▶ [Directions] Using the material below, print the line that contains "- Open your VRChat world scene", the line that contains "### Known Issues", and every line in between, exactly and nothing else.

▶ [Information shown]
##########
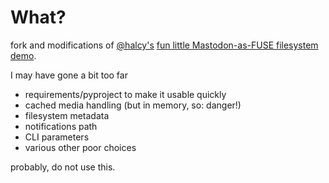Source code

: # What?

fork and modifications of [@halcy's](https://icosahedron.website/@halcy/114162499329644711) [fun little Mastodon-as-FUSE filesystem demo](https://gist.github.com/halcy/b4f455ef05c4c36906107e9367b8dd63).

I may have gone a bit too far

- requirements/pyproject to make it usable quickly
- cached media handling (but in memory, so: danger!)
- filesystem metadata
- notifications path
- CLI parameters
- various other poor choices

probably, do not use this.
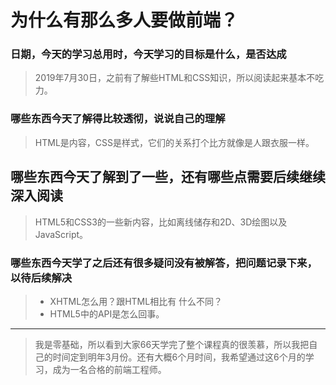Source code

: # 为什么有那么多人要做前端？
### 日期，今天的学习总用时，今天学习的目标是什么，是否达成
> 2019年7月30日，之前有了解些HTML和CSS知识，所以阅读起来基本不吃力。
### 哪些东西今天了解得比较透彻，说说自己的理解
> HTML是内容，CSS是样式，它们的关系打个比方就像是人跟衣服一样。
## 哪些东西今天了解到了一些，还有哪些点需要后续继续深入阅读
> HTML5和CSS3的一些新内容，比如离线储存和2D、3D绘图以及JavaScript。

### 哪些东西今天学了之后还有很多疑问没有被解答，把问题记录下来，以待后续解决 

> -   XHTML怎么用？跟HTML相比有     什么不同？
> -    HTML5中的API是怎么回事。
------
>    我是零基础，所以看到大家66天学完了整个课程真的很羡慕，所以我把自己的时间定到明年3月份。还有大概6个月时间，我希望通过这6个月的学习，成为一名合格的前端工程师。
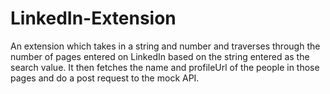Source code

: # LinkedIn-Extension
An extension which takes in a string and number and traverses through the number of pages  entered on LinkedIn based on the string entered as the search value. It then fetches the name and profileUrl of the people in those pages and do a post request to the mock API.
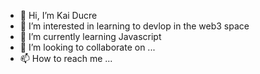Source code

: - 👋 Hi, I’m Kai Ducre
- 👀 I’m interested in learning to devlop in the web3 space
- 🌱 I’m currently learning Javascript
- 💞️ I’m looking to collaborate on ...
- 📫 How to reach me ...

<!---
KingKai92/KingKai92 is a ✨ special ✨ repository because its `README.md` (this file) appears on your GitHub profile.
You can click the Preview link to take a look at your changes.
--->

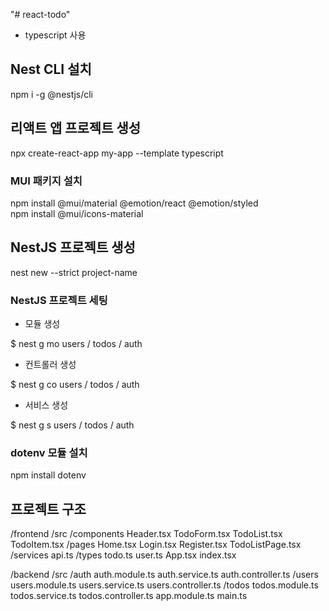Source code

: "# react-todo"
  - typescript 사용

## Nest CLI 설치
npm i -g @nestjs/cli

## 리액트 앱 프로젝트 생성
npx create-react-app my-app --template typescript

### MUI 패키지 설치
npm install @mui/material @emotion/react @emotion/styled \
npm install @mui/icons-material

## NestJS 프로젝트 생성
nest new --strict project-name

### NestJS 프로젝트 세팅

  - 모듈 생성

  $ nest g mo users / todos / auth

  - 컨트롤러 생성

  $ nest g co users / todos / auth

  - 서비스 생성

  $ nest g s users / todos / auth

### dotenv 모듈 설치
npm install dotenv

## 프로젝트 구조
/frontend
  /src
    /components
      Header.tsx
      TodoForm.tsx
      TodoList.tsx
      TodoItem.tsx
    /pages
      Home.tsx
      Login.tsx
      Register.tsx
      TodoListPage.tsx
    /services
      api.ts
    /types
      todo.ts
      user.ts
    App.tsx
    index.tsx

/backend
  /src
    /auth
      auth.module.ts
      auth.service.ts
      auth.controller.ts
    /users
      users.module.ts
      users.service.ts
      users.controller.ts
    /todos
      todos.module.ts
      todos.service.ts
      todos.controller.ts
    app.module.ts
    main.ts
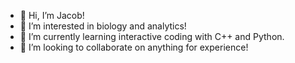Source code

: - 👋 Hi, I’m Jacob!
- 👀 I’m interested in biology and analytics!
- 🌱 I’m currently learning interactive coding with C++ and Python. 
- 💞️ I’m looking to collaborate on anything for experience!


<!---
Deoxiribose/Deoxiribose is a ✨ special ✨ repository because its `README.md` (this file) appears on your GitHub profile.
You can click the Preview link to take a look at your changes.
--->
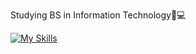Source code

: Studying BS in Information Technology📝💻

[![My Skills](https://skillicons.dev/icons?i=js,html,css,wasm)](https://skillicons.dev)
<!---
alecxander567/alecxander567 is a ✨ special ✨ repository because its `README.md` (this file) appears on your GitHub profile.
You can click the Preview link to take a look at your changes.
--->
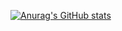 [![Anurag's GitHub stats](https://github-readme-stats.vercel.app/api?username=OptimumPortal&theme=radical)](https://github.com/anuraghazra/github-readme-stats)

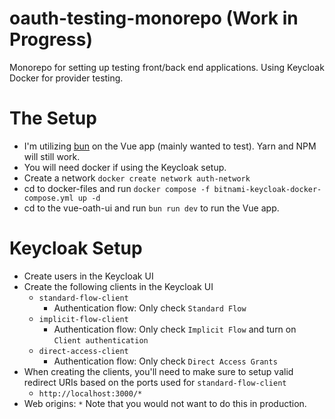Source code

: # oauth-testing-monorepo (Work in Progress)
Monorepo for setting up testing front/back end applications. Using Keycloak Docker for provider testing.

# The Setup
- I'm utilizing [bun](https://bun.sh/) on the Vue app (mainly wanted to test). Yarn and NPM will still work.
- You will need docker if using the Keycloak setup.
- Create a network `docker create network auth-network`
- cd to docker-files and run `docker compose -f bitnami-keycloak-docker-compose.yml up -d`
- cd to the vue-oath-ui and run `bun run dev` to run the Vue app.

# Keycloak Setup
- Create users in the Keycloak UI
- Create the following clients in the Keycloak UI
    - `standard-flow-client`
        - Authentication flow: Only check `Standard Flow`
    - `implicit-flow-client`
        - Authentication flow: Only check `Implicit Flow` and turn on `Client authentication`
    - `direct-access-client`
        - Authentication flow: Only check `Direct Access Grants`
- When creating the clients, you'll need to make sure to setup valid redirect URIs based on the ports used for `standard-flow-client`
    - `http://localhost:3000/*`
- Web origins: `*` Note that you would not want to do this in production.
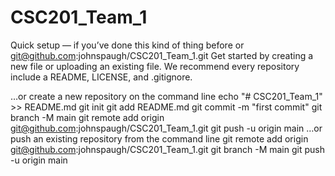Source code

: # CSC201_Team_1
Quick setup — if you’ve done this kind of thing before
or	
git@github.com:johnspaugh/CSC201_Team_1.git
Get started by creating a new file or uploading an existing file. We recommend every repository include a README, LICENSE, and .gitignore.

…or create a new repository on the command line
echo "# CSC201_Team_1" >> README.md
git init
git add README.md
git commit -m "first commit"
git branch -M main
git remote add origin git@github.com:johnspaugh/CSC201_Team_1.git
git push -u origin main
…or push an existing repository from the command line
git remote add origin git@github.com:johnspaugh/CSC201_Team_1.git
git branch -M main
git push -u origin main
##########
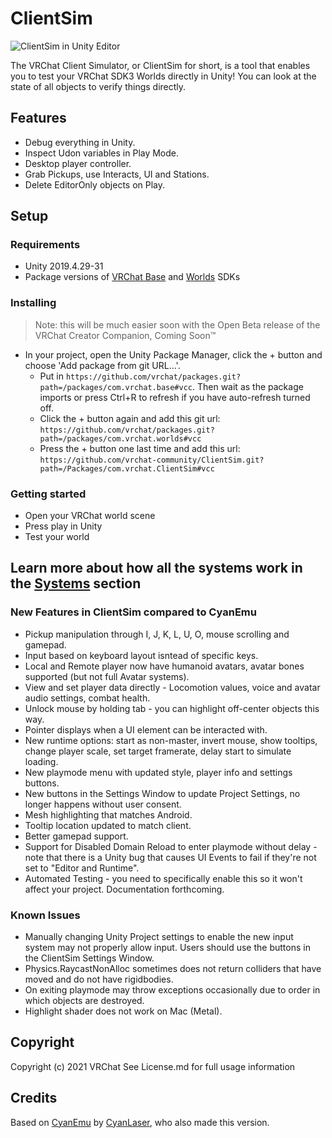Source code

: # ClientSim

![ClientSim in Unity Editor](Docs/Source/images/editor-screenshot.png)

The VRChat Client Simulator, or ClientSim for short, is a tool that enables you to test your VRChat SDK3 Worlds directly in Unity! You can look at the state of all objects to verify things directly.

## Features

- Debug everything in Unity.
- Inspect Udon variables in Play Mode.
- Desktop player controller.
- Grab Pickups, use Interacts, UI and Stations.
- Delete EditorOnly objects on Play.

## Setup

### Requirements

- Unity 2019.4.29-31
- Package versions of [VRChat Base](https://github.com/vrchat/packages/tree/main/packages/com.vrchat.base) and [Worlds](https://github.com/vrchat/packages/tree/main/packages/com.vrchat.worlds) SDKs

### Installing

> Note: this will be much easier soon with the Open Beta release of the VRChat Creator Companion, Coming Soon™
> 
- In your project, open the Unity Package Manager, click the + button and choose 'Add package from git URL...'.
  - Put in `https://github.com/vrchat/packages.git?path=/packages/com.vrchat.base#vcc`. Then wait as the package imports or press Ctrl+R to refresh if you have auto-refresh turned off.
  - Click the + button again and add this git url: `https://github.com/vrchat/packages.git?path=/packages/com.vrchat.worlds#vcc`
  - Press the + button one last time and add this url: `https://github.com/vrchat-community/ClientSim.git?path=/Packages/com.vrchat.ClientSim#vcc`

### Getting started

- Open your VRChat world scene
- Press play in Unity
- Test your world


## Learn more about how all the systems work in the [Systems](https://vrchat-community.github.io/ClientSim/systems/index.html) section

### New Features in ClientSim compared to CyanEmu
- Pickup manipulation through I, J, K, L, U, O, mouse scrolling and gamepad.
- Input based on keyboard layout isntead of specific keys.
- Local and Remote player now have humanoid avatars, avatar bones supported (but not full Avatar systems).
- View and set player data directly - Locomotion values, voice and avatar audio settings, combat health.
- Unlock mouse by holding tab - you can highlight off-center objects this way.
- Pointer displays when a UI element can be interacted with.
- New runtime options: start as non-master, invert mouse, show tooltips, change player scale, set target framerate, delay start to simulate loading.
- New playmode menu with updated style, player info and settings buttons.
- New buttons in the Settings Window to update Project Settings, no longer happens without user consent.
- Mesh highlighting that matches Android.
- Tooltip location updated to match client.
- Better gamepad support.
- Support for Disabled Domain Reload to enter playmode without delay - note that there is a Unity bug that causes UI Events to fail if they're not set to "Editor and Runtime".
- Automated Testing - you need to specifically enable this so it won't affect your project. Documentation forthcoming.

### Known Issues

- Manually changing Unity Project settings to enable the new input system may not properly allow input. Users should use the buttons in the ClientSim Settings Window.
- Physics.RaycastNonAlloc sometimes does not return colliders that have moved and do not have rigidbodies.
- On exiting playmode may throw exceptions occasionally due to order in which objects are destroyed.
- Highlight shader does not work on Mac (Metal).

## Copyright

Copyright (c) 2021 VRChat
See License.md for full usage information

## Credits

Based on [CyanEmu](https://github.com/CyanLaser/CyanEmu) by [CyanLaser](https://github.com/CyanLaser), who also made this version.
##########
▶ [Answer to the problem]
- Open your VRChat world scene
- Press play in Unity
- Test your world


## Learn more about how all the systems work in the [Systems](https://vrchat-community.github.io/ClientSim/systems/index.html) section

### New Features in ClientSim compared to CyanEmu
- Pickup manipulation through I, J, K, L, U, O, mouse scrolling and gamepad.
- Input based on keyboard layout isntead of specific keys.
- Local and Remote player now have humanoid avatars, avatar bones supported (but not full Avatar systems).
- View and set player data directly - Locomotion values, voice and avatar audio settings, combat health.
- Unlock mouse by holding tab - you can highlight off-center objects this way.
- Pointer displays when a UI element can be interacted with.
- New runtime options: start as non-master, invert mouse, show tooltips, change player scale, set target framerate, delay start to simulate loading.
- New playmode menu with updated style, player info and settings buttons.
- New buttons in the Settings Window to update Project Settings, no longer happens without user consent.
- Mesh highlighting that matches Android.
- Tooltip location updated to match client.
- Better gamepad support.
- Support for Disabled Domain Reload to enter playmode without delay - note that there is a Unity bug that causes UI Events to fail if they're not set to "Editor and Runtime".
- Automated Testing - you need to specifically enable this so it won't affect your project. Documentation forthcoming.

### Known Issues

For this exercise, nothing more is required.